When Spinoza was alive, his only published works were Principles of Descartes' Philosophy and Theological Politics, which banned the authorities as soon as they came out. Some theologians will sue him in the local court. One of his students wrote to accuse him that his views were sloppy, crazy, sad and pitiful, and he was cursed by everyone.

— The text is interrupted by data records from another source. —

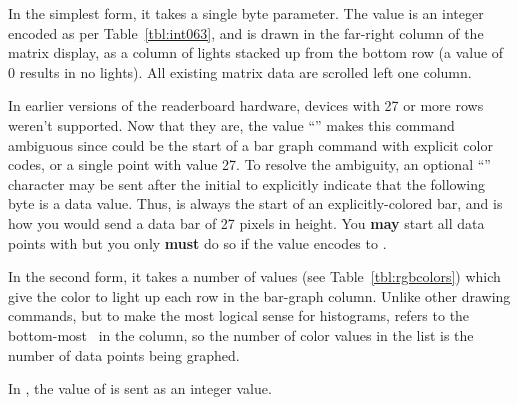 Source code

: In the simplest form, it takes a single byte parameter.
The value  is an integer encoded as per Table~\ref{tbl:int063}, and
is drawn in the far-right column of the matrix display, as a column of  lights
stacked up from the bottom row (a value of 0 results in no lights).
All existing matrix data are scrolled left one column.

In earlier versions of the readerboard hardware, devices with 27 or more rows weren't supported. Now that they are,
the value ``'' makes this command ambiguous since  could be the start of a bar graph command with explicit color
codes, or a single point with value 27. To resolve the ambiguity, an optional ``\z{\textasciitilde}'' character may be
sent after the initial  to explicitly indicate that the following byte is a data value. Thus,  is always
the start of an explicitly-colored bar, and  is how you would send a data bar of 27 pixels
in height. You {\bfseries may} start all data points with  but you only {\bfseries must} do so
if the value encodes to .

In the second form, it takes a number of  values (see Table~\ref{tbl:rgbcolors}) which give the color to light up
each row in the bar-graph column. Unlike other drawing commands, but to make the most logical sense for histograms,  refers to the bottom-most
\led\ in the column, so the number of color values in the list is the number of data points being graphed.

In , the value of  is sent as an integer value.

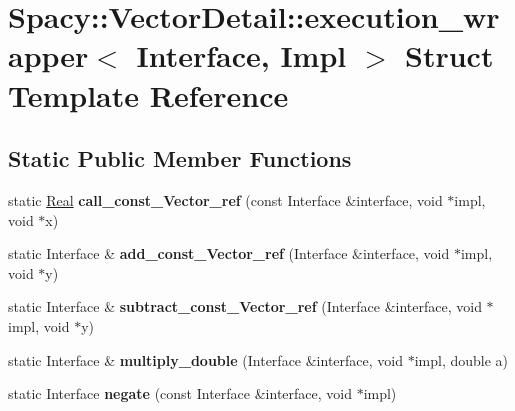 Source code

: \hypertarget{structSpacy_1_1VectorDetail_1_1execution__wrapper}{\section{\-Spacy\-:\-:\-Vector\-Detail\-:\-:execution\-\_\-wrapper$<$ \-Interface, \-Impl $>$ \-Struct \-Template \-Reference}
\label{structSpacy_1_1VectorDetail_1_1execution__wrapper}
}
\subsection*{\-Static \-Public \-Member \-Functions}
\begin{DoxyCompactItemize}
\item 
\hypertarget{structSpacy_1_1VectorDetail_1_1execution__wrapper_afe63a897d568e6d26b815a23aa60fa80}{static \hyperlink{classSpacy_1_1Real}{\-Real} {\bfseries call\-\_\-const\-\_\-\-Vector\-\_\-ref} (const \-Interface \&interface, void $\ast$impl, void $\ast$x)}\label{structSpacy_1_1VectorDetail_1_1execution__wrapper_afe63a897d568e6d26b815a23aa60fa80}

\item 
\hypertarget{structSpacy_1_1VectorDetail_1_1execution__wrapper_ad7b53e1dacca4b13948f779590e0e0f5}{static \-Interface \& {\bfseries add\-\_\-const\-\_\-\-Vector\-\_\-ref} (\-Interface \&interface, void $\ast$impl, void $\ast$y)}\label{structSpacy_1_1VectorDetail_1_1execution__wrapper_ad7b53e1dacca4b13948f779590e0e0f5}

\item 
\hypertarget{structSpacy_1_1VectorDetail_1_1execution__wrapper_a5b8eb00b74b8c509d75b0abc17eb7f08}{static \-Interface \& {\bfseries subtract\-\_\-const\-\_\-\-Vector\-\_\-ref} (\-Interface \&interface, void $\ast$impl, void $\ast$y)}\label{structSpacy_1_1VectorDetail_1_1execution__wrapper_a5b8eb00b74b8c509d75b0abc17eb7f08}

\item 
\hypertarget{structSpacy_1_1VectorDetail_1_1execution__wrapper_aab6658d8b927669fcd218043435d751d}{static \-Interface \& {\bfseries multiply\-\_\-double} (\-Interface \&interface, void $\ast$impl, double a)}\label{structSpacy_1_1VectorDetail_1_1execution__wrapper_aab6658d8b927669fcd218043435d751d}

\item 
\hypertarget{structSpacy_1_1VectorDetail_1_1execution__wrapper_a8512556890b11ce42b9b0c895f912368}{static \-Interface {\bfseries negate} (const \-Interface \&interface, void $\ast$impl)}\label{structSpacy_1_1VectorDetail_1_1execution__wrapper_a8512556890b11ce42b9b0c895f912368}


\end{DoxyCompactItemize}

He refused the gorgeous robe given to him by a prominent official. He said: "a person will not become more valuable just because he wears a good robe, and it is unreasonable to pack inferior things with expensive packaging"; He refused a gift from Simon Frith, a wealthy businessman. He said, "Naturally, I won't ask too much, and neither will I." He declined the generous annuity of King Louis XIV of France because he refused the proposal to dedicate his next book to the monarch. He refused the invitation of Heidelberg University to hire him as a professor of philosophy, because he could not agree to the request of His Royal Highness Prince Baladin to stop judging religion.

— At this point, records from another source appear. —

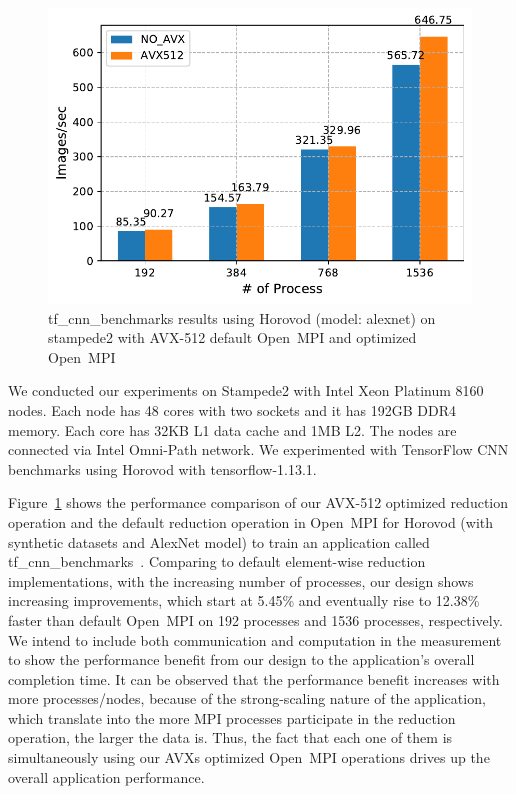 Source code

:\documentclass[5p,times,twocolumn]{elsarticle}
\newcommand{\ompi}[0]{Open~MPI\xspace}
\begin{document}
\begin{figure}[h]
    \centering
    \includegraphics[width=\linewidth]{horovod_tacc.pdf}
    \caption{tf\_cnn\_benchmarks results using Horovod (model: alexnet) on stampede2
    with AVX-512 default \ompi and optimized \ompi}
    \label{fig:horovodtacc}
\end{figure}

We conducted our experiments on Stampede2 with Intel Xeon Platinum 8160 nodes. Each node has 48 cores with two sockets and it has 192GB DDR4 memory.
Each core has 32KB L1 data cache and 1MB L2. The nodes are connected via Intel Omni-Path network.
We experimented with TensorFlow CNN benchmarks using Horovod with tensorflow-1.13.1.

Figure~\ref{fig:horovodtacc} shows the performance comparison of
our AVX-512 optimized reduction operation and the default reduction operation in \ompi for Horovod (with synthetic datasets and AlexNet model) to train an application called tf\_cnn\_benchmarks~\cite{cnnTensorflow}.
Comparing to default element-wise reduction
implementations, with the increasing number of processes,
our design shows increasing improvements, which start at 5.45\% and
eventually rise to 12.38\% faster than default \ompi on 192 processes and 1536 processes, respectively.
We intend to include both communication and computation in the measurement to show the performance
benefit from our design to the application's overall completion time.
It can be observed that the performance benefit increases with more processes/nodes,
because of the strong-scaling nature of the application, which translate into the more
MPI processes participate in the reduction operation, the larger the data is.
Thus, the fact that each one of them is simultaneously using our AVXs optimized \ompi
operations drives up the overall application performance.
\end{document}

1672, he accepted the invitation of Prince Conte, commander-in-chief of the French army who invaded the Netherlands, and went to the French military camp, because he thought it was no big deal, and he was a "real European" rather than a nationalist. Unexpectedly, this behavior made him easily get the title of "traitor", and many "patriots" wanted to prove their patriotic behavior by killing him. Fortunately, when people knew that he was just a philosopher and would not have any hostility, the storm subsided.

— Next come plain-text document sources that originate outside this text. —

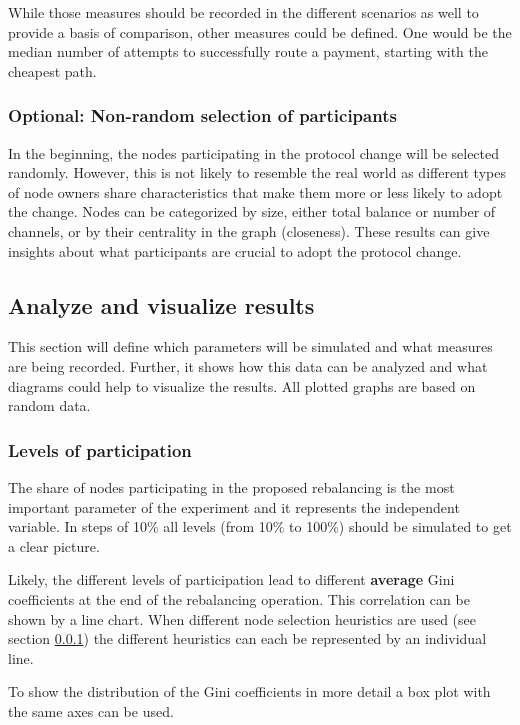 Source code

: \documentclass[final]{fhnwreport}       %
\begin{document}
While those measures should be recorded in the different scenarios as well to provide a basis of comparison, other measures could be defined. One would be the median number of attempts to successfully route a payment, starting with the cheapest path.

\subsubsection{Optional: Non-random selection of participants}\label{sec:selpart}
In the beginning, the nodes participating in the protocol change will be selected randomly. However, this is not likely to resemble the real world as different types of node owners share characteristics that make them more or less likely to adopt the change. Nodes can be categorized by size, either total balance or number of channels, or by their centrality in the graph (closeness). These results can give insights about what participants are crucial to adopt the protocol change. 

\subsection{Analyze and visualize results}\label{sec:o_anal}

This section will define which parameters will be simulated and what measures are being recorded. Further, it shows how this data can be analyzed and what diagrams could help to visualize the results. All plotted graphs are based on random data.

\subsubsection{Levels of participation}
The share of nodes participating in the proposed rebalancing is the most important parameter of the experiment and it represents the independent variable. In steps of 10\% all levels (from 10\% to 100\%) should be simulated to get a clear picture.


Likely, the different levels of participation lead to different \textbf{average} Gini coefficients at the end of the rebalancing operation. This correlation can be shown by a line chart. When different node selection heuristics are used (see section \ref{sec:selpart}) the different heuristics can each be represented by an individual line. 

To show the distribution of the Gini coefficients in more detail a box plot with the same axes can be used.
\end{document}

The works that I dared not publish before my death were finally published after my death. The publication and distribution of those works spread like a plague in European religious circles, academic circles and social strata. After his death, a whole generation hated Spinoza's name. Hume said that his theory was an "abominable hypothesis" and Lessing said that "people mentioned Spinoza as if they were referring to a dead dog", but Lessing once asserted that "there is no other philosophy except Spinoza's philosophy."
While being hated, Goethe found the philosophy of "the soul has been longing for a long time" in Spinoza's works, and infiltrated this philosophical thought into his poems and essays; Spinoza's rationality and epistemology made Fichte, Schelling and Hegel put forward different pantheism. Spinoza's theological ethics has become an important theoretical basis for Schopenhauer's "will to life", Nietzsche's "will to power" and Bergson's "impulse to life". Spinoza's emotional view has become a key idea of Freud's psychoanalysis; Spinoza's intellectual development and political theory have deeply influenced a large number of philosophers, scientists and poets, such as Schelling, Marx, Engels, Feuerbach, Einstein, Wordsworth and Shelley.
Will durant, an American philosopher, once used a passage in Ecclesiastes of the Old Testament to evaluate Spinoza-one person can't fully understand him, and the last person can't fully understand him, because his thoughts are broader than the ocean, and his wisdom is deeper than the ocean.